Abstract 12879: C/ebp Homologous Protein Deficiency Attenuates Myocardial Ischemia-Reperfusion Injury by Inhibiting Endoplasmic Reticulum Stress-Induced Apoptosis and Inflammation
Myocardial ischemia-reperfusion (I/R) injury is currently problematic, but its molecular mechanisms have not been fully clarified. In general, various pathophysiological stimuli trigger endoplasmic reticulum (ER) stress, and excessive response against ER stress is thought to promote apoptosis through activating C/EBP homologous protein (CHOP)-mediated pathway. Therefore, we focused our investigation on the role of CHOP in myocardial I/R injury. Wild-type (WT) and CHOP deficient (CHOP−/−) mice were subjected to 50 min of myocardial ischemia followed by reperfusion.
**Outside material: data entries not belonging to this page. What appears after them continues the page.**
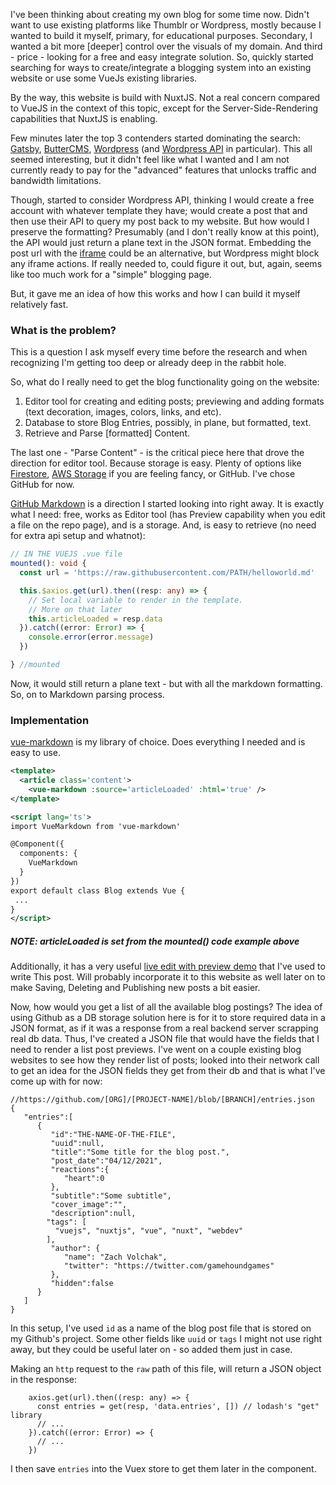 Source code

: I've been thinking about creating my own blog for some time now. Didn't want to use existing platforms like Thumblr or Wordpress, mostly because I wanted to build it myself, primary, for educational purposes. Secondary, I wanted a bit more [deeper] control over the visuals of my domain. And third - price - looking for a free and easy integrate solution. So, quickly started searching for ways to create/integrate a blogging system into an existing website or use some VueJs existing libraries. 

By the way, this website is build with NuxtJS. Not a real concern compared to VueJS in the context of this topic, except for the Server-Side-Rendering capabilities that NuxtJS is enabling.

Few minutes later the top 3 contenders started dominating the search: [Gatsby](https://www.gatsbyjs.com/), [ButterCMS](https://buttercms.com/), [Wordpress](https://wordpress.com/) (and [Wordpress API](https://developer.wordpress.org/rest-api/) in particular). This all seemed interesting, but it didn't feel like what I wanted and I am not currently ready to pay for the "advanced" features that unlocks traffic and bandwidth limitations. 

Though, started to consider Wordpress API, thinking I would create a free account with whatever template they have; would create a post that and then use their API to query my post back to my website. But how would I preserve the formatting? Presumably (and I don't really know at this point), the API would just return a plane text in the JSON format. Embedding the post url with the [iframe](https://developer.mozilla.org/en-US/docs/Web/HTML/Element/iframe) could be an alternative, but Wordpress might block any iframe actions. If really needed to, could figure it out, but, again, seems like too much work for a "simple" blogging page.

But, it gave me an idea of how this works and how I can build it myself relatively fast.


### What is the problem?

This is a question I ask myself every time before the research and when recognizing I'm getting too deep or already deep in the rabbit hole.

So, what do I really need to get the blog functionality going on the website:

 1) Editor tool for creating and editing posts; previewing and adding formats (text decoration, images, colors, links, and etc).
 2) Database to store Blog Entries, possibly, in plane, but formatted, text.
 3) Retrieve and Parse [formatted] Content.

The last one - "Parse Content" - is the critical piece here that drove the direction for editor tool. Because storage is easy. Plenty of options like [Firestore](https://firebase.google.com/docs/firestore/quickstart), [AWS Storage](https://aws.amazon.com/products/storage/) if you are feeling fancy, or GitHub. I've chose GitHub for now.

[GitHub Markdown](https://guides.github.com/features/mastering-markdown/) is a direction I started looking into right away. It is exactly what I need: free, works as Editor tool (has Preview capability when you edit a file on the repo page), and is a storage.
And, is easy to retrieve (no need for extra api setup and whatnot):

``` typescript
// IN THE VUEJS .vue file
mounted(): void {
  const url = 'https://raw.githubusercontent.com/PATH/helloworld.md'

  this.$axios.get(url).then((resp: any) => {
    // Set local variable to render in the template.
    // More on that later
    this.articleLoaded = resp.data
  }).catch((error: Error) => {
    console.error(error.message)
  })

} //mounted
```

Now, it would still return a plane text - but with all the markdown formatting. So, on to Markdown parsing process.

### Implementation

[vue-markdown](https://github.com/miaolz123/vue-markdown) is my library of choice. Does everything I needed and is easy to use.

``` xml
<template>
  <article class='content'>
    <vue-markdown :source='articleLoaded' :html='true' />
</template>

<script lang='ts'>
import VueMarkdown from 'vue-markdown'

@Component({
  components: {
    VueMarkdown
  }
})
export default class Blog extends Vue { 
 ... 
}
</script>
```

##### NOTE: articleLoaded is set from the mounted() code example above

Additionally, it has a very useful <a href='https://miaolz123.github.io/vue-markdown/' target='_blank'>live edit with preview demo</a> that I've used to write This post. Will probably incorporate it to this website as well later on to make Saving, Deleting and Publishing new posts a bit easier.

Now, how would you get a list of all the available blog postings? The idea of using Github as a DB storage solution here is for it to store required data in a JSON format, as if it was a response from a real backend server scrapping real db data. Thus, I've created a JSON file that would have the fields that I need to render a list post previews. I've went on a couple existing blog websites to see how they render list of posts; looked into their network call to get an idea for the JSON fields they get from their db and that is what I've come up with for now: 

```
//https://github.com/[ORG]/[PROJECT-NAME]/blob/[BRANCH]/entries.json
{
   "entries":[
      {
         "id":"THE-NAME-OF-THE-FILE",
         "uuid":null,
         "title":"Some title for the blog post.",
         "post_date":"04/12/2021",
         "reactions":{
            "heart":0
         },
         "subtitle":"Some subtitle",
         "cover_image":"",
         "description":null,
        "tags": [
          "vuejs", "nuxtjs", "vue", "nuxt", "webdev"
        ],
         "author": {
            "name": "Zach Volchak",
            "twitter": "https://twitter.com/gamehoundgames"
         },
         "hidden":false
      }
   ]
}

```

In this setup, I've used `id` as a name of the blog post file that is stored on my Github's project. Some other fields like `uuid` or `tags` I might not use right away, but they could be useful later on - so added them just in case.

Making an `http` request to the `raw` path of this file, will return a JSON object in the response:

``` prism typescript
    axios.get(url).then((resp: any) => {
      const entries = get(resp, 'data.entries', []) // lodash's "get" library
      // ...
    }).catch((error: Error) => {
      // ...
    })
```

I then save `entries` into the Vuex store to get them later in the component.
ER stress as assessed by induction of CHOP, phosphorylation of eIF2α and splicing of XBP1 was rapidly and significantly increased at 30 min after reperfusion in WT mice compared with sham-operated mice (p<0.05). The injury size was markedly reduced in CHOP−/− mice at 8 h after reperfusion compared with WT mice (13.9±1.3% versus 44.8±1.7%, p<0.01), accompanied with decreasing number of TUNEL-positive cardiomyocytes (1.5±0.2% versus 10.4±1.9%, p<0.01). Interestingly, expression of pro-inflammatory cytokines and chemokines such as TNF-α, IL-1β, IL-6, MIP-2/CXCL2 and MCP-1/CCL2, and subsequent infiltration of inflammatory cells were also reduced in CHOP−/− mice compared with WT mice (p<0.05). Moreover, in vitro analysis showed that IL-6 expression was enhanced after simultaneous stimulation of LPS and thapsigargin, a potent ER stress inducer, compared with LPS alone in WT cardiomyocytes (p<0.01), but not in CHOP−/− cardiomyocytes (p=0.9). Finally, we examined whether ROS overproduction after reperfusion causes ER stress and subsequent myocardial damage. Intravenous administration of edaravone, a free radical scavenger, just before reperfusion significantly suppressed the ROS overproduction, XBP1 splicing and CHOP induction, followed by reduced injury size in WT mice. These findings suggest that ER stress-induced CHOP-mediated pathway, which is partially activated by ROS overproduction after reperfusion, exacerbates myocardial I/R injury by inducing not only cardiomyocyte apoptosis but also tissue inflammation. CHOP and/or its-induced molecules may be targets to develop new cardioprotective strategies against myocardial I/R injury.
- © 2010 by American Heart Association, Inc.